Chinese Loan to Petrobras may Clear most Debt
A Chinese loan of up to $10 billion to Brazil's Petrobras could pay nearly all its $12 billion in maturing obligations in 2016, easing pressure on the oil company as it struggles to fix its troubled finances by selling assets and slashing spending.
The credit line to Petroleo Brasileiro SA, as state-run Petrobras is formally known, is from China Development Bank and was announced on Friday. It is for $5 billion to $10 billion and can be repaid in cash or oil at China's request, a source involved in debt talks told Reuters.
Petrobras has about $130 billion in obligations, making it the world's most indebted oil producer and one of the world's most indebted non-financial companies.

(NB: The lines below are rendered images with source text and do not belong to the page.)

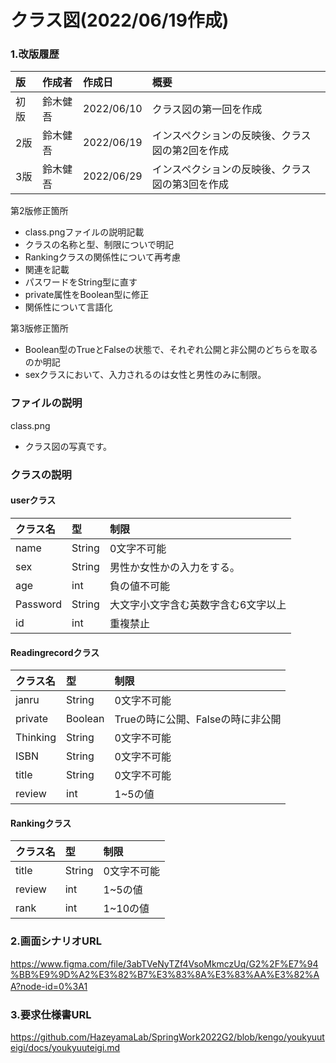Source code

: # クラス図(2022/06/19作成)

### 1.改版履歴
|版|作成者|作成日|概要|
|:--|:--|:--|:--|
|初版|鈴木健吾|2022/06/10|クラス図の第一回を作成|
|2版|鈴木健吾|2022/06/19|インスペクションの反映後、クラス図の第2回を作成|  
|3版|鈴木健吾|2022/06/29|インスペクションの反映後、クラス図の第3回を作成|  


第2版修正箇所  
- class.pngファイルの説明記載
- クラスの名称と型、制限についで明記
- Rankingクラスの関係性について再考慮  
-  関連を記載  
- パスワードをString型に直す
- private属性をBoolean型に修正　  
- 関係性について言語化

第3版修正箇所  
- Boolean型のTrueとFalseの状態で、それぞれ公開と非公開のどちらを取るのか明記
- sexクラスにおいて、入力されるのは女性と男性のみに制限。  

  

### ファイルの説明  
class.png
- クラス図の写真です。  

### クラスの説明  
#### userクラス  
|クラス名|型|制限|
|:--|:--|:--|
|name|String|0文字不可能|
|sex|String|男性か女性かの入力をする。|
|age|int|負の値不可能|
|Password|String|大文字小文字含む英数字含む6文字以上|
|id|int|重複禁止|  


#### Readingrecordクラス  
|クラス名|型|制限|
|:--|:--|:--|
|janru|String|0文字不可能|
|private|Boolean|Trueの時に公開、Falseの時に非公開|
|Thinking|String|0文字不可能|
|ISBN|String|0文字不可能|
|title|String|0文字不可能|
|review|int|1~5の値|  


#### Rankingクラス  
|クラス名|型|制限|
|:--|:--|:--|
|title|String|0文字不可能|
|review|int|1~5の値|
|rank|int|1~10の値|  





### 2.画面シナリオURL  
https://www.figma.com/file/3abTVeNyTZf4VsoMkmczUq/G2%2F%E7%94%BB%E9%9D%A2%E3%82%B7%E3%83%8A%E3%83%AA%E3%82%AA?node-id=0%3A1
　
    
### 3.要求仕様書URL  
https://github.com/HazeyamaLab/SpringWork2022G2/blob/kengo/youkyuuteigi/docs/youkyuuteigi.md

"The loan increases China's commitment to Petrobras and will go a long way to pay the $12 billion coming due this year," said the source, who asked not to be identified because permission to speak publicly about the loan had not been granted.
A giant price-fixing, bribery and political kick-back scandal, which continues to generate arrests in Brazil and abroad, led to record Petrobras losses and write-downs in 2014. Its formerly investment-grade debt rating has been downgraded to "junk" status as a result, limiting access to capital markets and increasing finance costs.
The Brazilian oil company, hit as well by a plunge in oil prices, has been forced to sell assets and slash spending by about half, putting off investments in giant new offshore discoveries and helping fuel Brazil's worst economic downturn in more than a century.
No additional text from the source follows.